Frequently Asked Questions

What is EXIF data and what’s in it?

EXIF (Exchangeable Image File Format) is a metadata block that cameras and phones embed in photos. It includes camera make and model, lens, exposure settings (ISO, shutter speed, aperture, focal length), capture date / time, flash status, white balance, software identifier, and sometimes GPS coordinates (latitude, longitude, altitude, direction). It does not include the image’s bitmap data – that’s separate.

How does the parser work?

JPEG files are a sequence of “markers”. The parser walks them looking for APP1 (0xFFE1), which contains EXIF. From there it reads the 8-byte TIFF header (byte order + 0x002A magic + IFD0 offset), then iterates IFD0 entries – each is 12 bytes: 2-byte tag ID, 2-byte data type, 4-byte count, 4-byte value-or-offset. Two specific tags (0x8769 ExifIFD, 0x8825 GPSInfoIFD) are pointers to sub-IFDs that get walked the same way. The full read happens in your browser; no library, no upload.

Why JPEG only?

EXIF originated as a JPEG/TIFF spec, and JPEG APP1 is where 99% of camera EXIF data lives. PNG can carry EXIF in newer eXIf chunks but the parser pipeline is different; HEIC uses an entirely different container (ISO BMFF + EXIF metabox). Both are out of scope for this tool – we’d need a different parser per format. If you need to view EXIF in a non-JPEG, convert to JPEG first or use a desktop tool.
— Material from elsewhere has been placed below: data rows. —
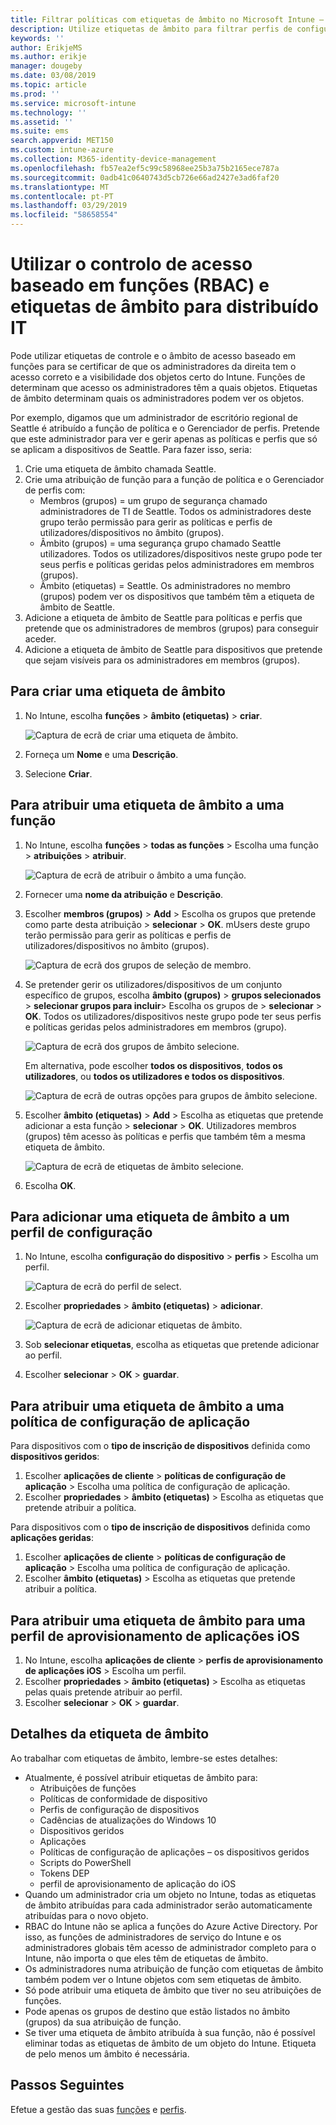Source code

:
 ```yaml
---
title: Filtrar políticas com etiquetas de âmbito no Microsoft Intune – Azure | Microsoft Docs
description: Utilize etiquetas de âmbito para filtrar perfis de configuração para funções específicas.
keywords: ''
author: ErikjeMS
ms.author: erikje
manager: dougeby
ms.date: 03/08/2019
ms.topic: article
ms.prod: ''
ms.service: microsoft-intune
ms.technology: ''
ms.assetid: ''
ms.suite: ems
search.appverid: MET150
ms.custom: intune-azure
ms.collection: M365-identity-device-management
ms.openlocfilehash: fb57ea2ef5c99c58968ee25b3a75b2165ece787a
ms.sourcegitcommit: 0adb41c0640743d5cb726e66ad2427e3ad6faf20
ms.translationtype: MT
ms.contentlocale: pt-PT
ms.lasthandoff: 03/29/2019
ms.locfileid: "58658554"
---
```

# <a name="use-role-based-access-control-rbac-and-scope-tags-for-distributed-it"></a>Utilizar o controlo de acesso baseado em funções (RBAC) e etiquetas de âmbito para distribuído IT

Pode utilizar etiquetas de controle e o âmbito de acesso baseado em funções para se certificar de que os administradores da direita tem o acesso correto e a visibilidade dos objetos certo do Intune. Funções de determinam que acesso os administradores têm a quais objetos. Etiquetas de âmbito determinam quais os administradores podem ver os objetos.

Por exemplo, digamos que um administrador de escritório regional de Seattle é atribuído a função de política e o Gerenciador de perfis. Pretende que este administrador para ver e gerir apenas as políticas e perfis que só se aplicam a dispositivos de Seattle. Para fazer isso, seria:

1. Crie uma etiqueta de âmbito chamada Seattle.
2. Crie uma atribuição de função para a função de política e o Gerenciador de perfis com: 
    - Membros (grupos) = um grupo de segurança chamado administradores de TI de Seattle. Todos os administradores deste grupo terão permissão para gerir as políticas e perfis de utilizadores/dispositivos no âmbito (grupos).
    - Âmbito (grupos) = uma segurança grupo chamado Seattle utilizadores. Todos os utilizadores/dispositivos neste grupo pode ter seus perfis e políticas geridas pelos administradores em membros (grupos). 
    - Âmbito (etiquetas) = Seattle. Os administradores no membro (grupos) podem ver os dispositivos que também têm a etiqueta de âmbito de Seattle.
3. Adicione a etiqueta de âmbito de Seattle para políticas e perfis que pretende que os administradores de membros (grupos) para conseguir aceder.
4. Adicione a etiqueta de âmbito de Seattle para dispositivos que pretende que sejam visíveis para os administradores em membros (grupos). 


## <a name="to-create-a-scope-tag"></a>Para criar uma etiqueta de âmbito

1. No Intune, escolha **funções** > **âmbito (etiquetas)** > **criar**.

    ![Captura de ecrã de criar uma etiqueta de âmbito.](./media/scope-tags/create-scope-tag.png)

2. Forneça um **Nome** e uma **Descrição**.
3. Selecione **Criar**.

## <a name="to-assign-a-scope-tag-to-a-role"></a>Para atribuir uma etiqueta de âmbito a uma função

1. No Intune, escolha **funções** > **todas as funções** > Escolha uma função > **atribuições** > **atribuir**.

    ![Captura de ecrã de atribuir o âmbito a uma função.](./media/scope-tags/assign-scope-to-role.png)

2. Fornecer uma **nome da atribuição** e **Descrição**.
3. Escolher **membros (grupos)** > **Add** > Escolha os grupos que pretende como parte desta atribuição > **selecionar**  >   **OK**. mUsers deste grupo terão permissão para gerir as políticas e perfis de utilizadores/dispositivos no âmbito (grupos).

    ![Captura de ecrã dos grupos de seleção de membro.](./media/scope-tags/select-member-groups.png)

4. Se pretender gerir os utilizadores/dispositivos de um conjunto específico de grupos, escolha **âmbito (grupos)** > **grupos selecionados** > **selecionar grupos para incluir**> Escolha os grupos de > **selecionar** > **OK**. Todos os utilizadores/dispositivos neste grupo pode ter seus perfis e políticas geridas pelos administradores em membros (grupo).

    ![Captura de ecrã dos grupos de âmbito selecione.](./media/scope-tags/select-scope-groups.png)

    Em alternativa, pode escolher **todos os dispositivos**, **todos os utilizadores**, ou **todos os utilizadores e todos os dispositivos**.

    ![Captura de ecrã de outras opções para grupos de âmbito selecione.](./media/scope-tags/scope-group-other-options.png)
    
5. Escolher **âmbito (etiquetas)** > **Add** > Escolha as etiquetas que pretende adicionar a esta função > **selecionar** > **OK**. Utilizadores membros (grupos) têm acesso às políticas e perfis que também têm a mesma etiqueta de âmbito.

    ![Captura de ecrã de etiquetas de âmbito selecione.](./media/scope-tags/select-scope-tags.png)

6. Escolha **OK**. 

## <a name="to-add-a-scope-tag-to-a-configuration-profile"></a>Para adicionar uma etiqueta de âmbito a um perfil de configuração
1. No Intune, escolha **configuração do dispositivo** > **perfis** > Escolha um perfil.

    ![Captura de ecrã do perfil de select.](./media/scope-tags/choose-profile.png)

2. Escolher **propriedades** > **âmbito (etiquetas)** > **adicionar**.

    ![Captura de ecrã de adicionar etiquetas de âmbito.](./media/scope-tags/add-scope-tags.png)

3. Sob **selecionar etiquetas**, escolha as etiquetas que pretende adicionar ao perfil.
4. Escolher **selecionar** > **OK** > **guardar**.

## <a name="to-assign-a-scope-tag-to-an-app-configuration-policy"></a>Para atribuir uma etiqueta de âmbito a uma política de configuração de aplicação
Para dispositivos com o **tipo de inscrição de dispositivos** definida como **dispositivos geridos**:
1. Escolher **aplicações de cliente** > **políticas de configuração de aplicação** > Escolha uma política de configuração de aplicação.
2. Escolher **propriedades** > **âmbito (etiquetas)** > Escolha as etiquetas que pretende atribuir a política.

Para dispositivos com o **tipo de inscrição de dispositivos** definida como **aplicações geridas**:
1. Escolher **aplicações de cliente** > **políticas de configuração de aplicação** > Escolha uma política de configuração de aplicação.
2. Escolher **âmbito (etiquetas)** > Escolha as etiquetas que pretende atribuir a política.


## <a name="to-assign-a-scope-tag-to-an-ios-app-provisioning-profile"></a>Para atribuir uma etiqueta de âmbito para uma perfil de aprovisionamento de aplicações iOS
1. No Intune, escolha **aplicações de cliente** > **perfis de aprovisionamento de aplicações iOS** > Escolha um perfil.
2. Escolher **propriedades** > **âmbito (etiquetas)** > Escolha as etiquetas pelas quais pretende atribuir ao perfil.
3. Escolher **selecionar** > **OK** > **guardar**.

## <a name="scope-tag-details"></a>Detalhes da etiqueta de âmbito
Ao trabalhar com etiquetas de âmbito, lembre-se estes detalhes:

- Atualmente, é possível atribuir etiquetas de âmbito para:
    - Atribuições de funções
    - Políticas de conformidade de dispositivo
    - Perfis de configuração de dispositivos
    - Cadências de atualizações do Windows 10
    - Dispositivos geridos
    - Aplicações
    - Políticas de configuração de aplicações – os dispositivos geridos
    - Scripts do PowerShell
    - Tokens DEP
    - perfil de aprovisionamento de aplicação do iOS
- Quando um administrador cria um objeto no Intune, todas as etiquetas de âmbito atribuídas para cada administrador serão automaticamente atribuídas para o novo objeto.
- RBAC do Intune não se aplica a funções do Azure Active Directory. Por isso, as funções de administradores de serviço do Intune e os administradores globais têm acesso de administrador completo para o Intune, não importa o que eles têm de etiquetas de âmbito.
- Os administradores numa atribuição de função com etiquetas de âmbito também podem ver o Intune objetos com sem etiquetas de âmbito.
- Só pode atribuir uma etiqueta de âmbito que tiver no seu atribuições de funções.
- Pode apenas os grupos de destino que estão listados no âmbito (grupos) da sua atribuição de função.
- Se tiver uma etiqueta de âmbito atribuída à sua função, não é possível eliminar todas as etiquetas de âmbito de um objeto do Intune. Etiqueta de pelo menos um âmbito é necessária.

## <a name="next-steps"></a>Passos Seguintes

Efetue a gestão das suas [funções](role-based-access-control.md) e [perfis](device-profile-assign.md).
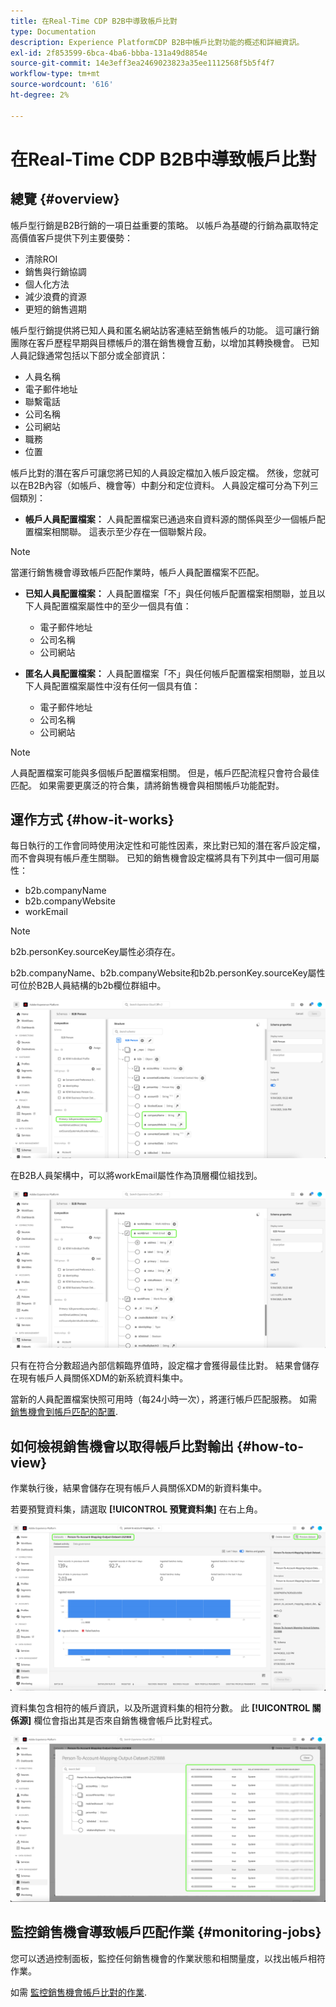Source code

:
 ```yaml
---
title: 在Real-Time CDP B2B中導致帳戶比對
type: Documentation
description: Experience PlatformCDP B2B中帳戶比對功能的概述和詳細資訊。
exl-id: 2f853599-6bca-4ba6-bbba-131a49d8854e
source-git-commit: 14e3eff3ea2469023823a35ee1112568f5b5f4f7
workflow-type: tm+mt
source-wordcount: '616'
ht-degree: 2%

---
```


# 在Real-Time CDP B2B中導致帳戶比對

## 總覽 {#overview}

帳戶型行銷是B2B行銷的一項日益重要的策略。 以帳戶為基礎的行銷為贏取特定高價值客戶提供下列主要優勢：

- 清除ROI
- 銷售與行銷協調
- 個人化方法
- 減少浪費的資源
- 更短的銷售週期

帳戶型行銷提供將已知人員和匿名網站訪客連結至銷售帳戶的功能。 這可讓行銷團隊在客戶歷程早期與目標帳戶的潛在銷售機會互動，以增加其轉換機會。 已知人員記錄通常包括以下部分或全部資訊：

- 人員名稱
- 電子郵件地址
- 聯繫電話
- 公司名稱
- 公司網站
- 職務
- 位置

帳戶比對的潛在客戶可讓您將已知的人員設定檔加入帳戶設定檔。 然後，您就可以在B2B內容（如帳戶、機會等）中劃分和定位資料。 人員設定檔可分為下列三個類別：

- **帳戶人員配置檔案：** 人員配置檔案已通過來自資料源的關係與至少一個帳戶配置檔案相關聯。 這表示至少存在一個聯繫片段。

>[!NOTE]
>
> 當運行銷售機會導致帳戶匹配作業時，帳戶人員配置檔案不匹配。

- **已知人員配置檔案：** 人員配置檔案「不」與任何帳戶配置檔案相關聯，並且以下人員配置檔案屬性中的至少一個具有值：

   - 電子郵件地址
   - 公司名稱
   - 公司網站

- **匿名人員配置檔案：** 人員配置檔案「不」與任何帳戶配置檔案相關聯，並且以下人員配置檔案屬性中沒有任何一個具有值：

   - 電子郵件地址
   - 公司名稱
   - 公司網站

>[!NOTE]
>
> 人員配置檔案可能與多個帳戶配置檔案相關。 但是，帳戶匹配流程只會符合最佳匹配。 如果需要更廣泛的符合集，請將銷售機會與相關帳戶功能配對。

## 運作方式 {#how-it-works}

每日執行的工作會同時使用決定性和可能性因素，來比對已知的潛在客戶設定檔，而不會與現有帳戶產生關聯。 已知的銷售機會設定檔將具有下列其中一個可用屬性：

- b2b.companyName
- b2b.companyWebsite
- workEmail

>[!NOTE]
>
> b2b.personKey.sourceKey屬性必須存在。

b2b.companyName、b2b.companyWebsite和b2b.personKey.sourceKey屬性可位於B2B人員結構的b2b欄位群組中。

![顯示屬性的B2B人員結構](/help/rtcdp/accounts/images/b2b-person-schema.png)

在B2B人員架構中，可以將workEmail屬性作為頂層欄位組找到。

![顯示workEmail的B2B人員結構](/help/rtcdp/accounts/images/b2b-person-workemail.png)

只有在符合分數超過內部信賴臨界值時，設定檔才會獲得最佳比對。 結果會儲存在現有帳戶人員關係XDM的新系統資料集中。

當新的人員配置檔案快照可用時（每24小時一次），將運行帳戶匹配服務。 如需 [銷售機會到帳戶匹配的配置](/help/rtcdp/accounts/account-profile-ui-guide.md).

## 如何檢視銷售機會以取得帳戶比對輸出 {#how-to-view}

作業執行後，結果會儲存在現有帳戶人員關係XDM的新資料集中。

若要預覽資料集，請選取 **[!UICONTROL 預覽資料集]** 在右上角。

![新資料集](/help/rtcdp/accounts/images/b2b-dataset-output.png)

資料集包含相符的帳戶資訊，以及所選資料集的相符分數。 此 **[!UICONTROL 關係源]** 欄位會指出其是否來自銷售機會帳戶比對程式。

![預覽資料集可信度分數和輸出](/help/rtcdp/accounts/images/b2b-dataset-preview.png)

## 監控銷售機會導致帳戶匹配作業 {#monitoring-jobs}

您可以透過控制面板，監控任何銷售機會的作業狀態和相關量度，以找出帳戶相符作業。

如需 [監控銷售機會帳戶比對的作業](/help/dataflows/ui/b2b/monitor-profile-enrichment.md).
Can I see the GPS location on a map?

Yes. When GPS coordinates are present, the tool converts the EXIF DMS (degrees-minutes-seconds) representation to decimal degrees, applying the hemisphere reference (N/S/E/W) for sign, and provides a one-click OpenStreetMap link. Coordinates display to 6 decimal places (about 11 cm precision).

What if my photo has no EXIF?

The tool shows a clear “No EXIF data found in this image” message. Common reasons: the image is a screenshot (no camera); the photo was uploaded to a service that strips EXIF (Instagram, Twitter, WhatsApp, Facebook); the photo was deliberately stripped using a tool like our EXIF Data Remover; or the EXIF segment exists but is too short or malformed for the parser.

Are the values accurate?

Yes – the parser reads bytes directly from the file. ASCII strings, SHORT (uint16), LONG (uint32), and RATIONAL (uint32/uint32) data types are decoded. Some uncommon types (UNDEFINED, SLONG, SRATIONAL, FLOAT, DOUBLE) are skipped to avoid showing wrong values. Rational values display to 4 decimal places, which is plenty for camera-typical values like ExposureTime = 1/250 → 0.0040 or FNumber = 5.6.

How do I remove EXIF data?

This tool is read-only. To strip metadata before sharing a photo, use our EXIF Data Remover – it removes APP1/APP2/APP13/APP14 segments losslessly for JPEG (no quality loss) and via canvas re-encode for PNG/WebP.

Is my photo uploaded to a server?

No. The page loads three static files (HTML, CSS, JS) and then everything runs in your browser via the File API and DataView. Your photo bytes never leave the device – no fetch, no XHR, no analytics, no cookies. You can disconnect from the internet after the page loads and the tool still works.

Is this tool free?

Yes – free, unlimited, no signup, no watermark. The parsed EXIF data is yours to use anywhere. Attribution to is appreciated but not required.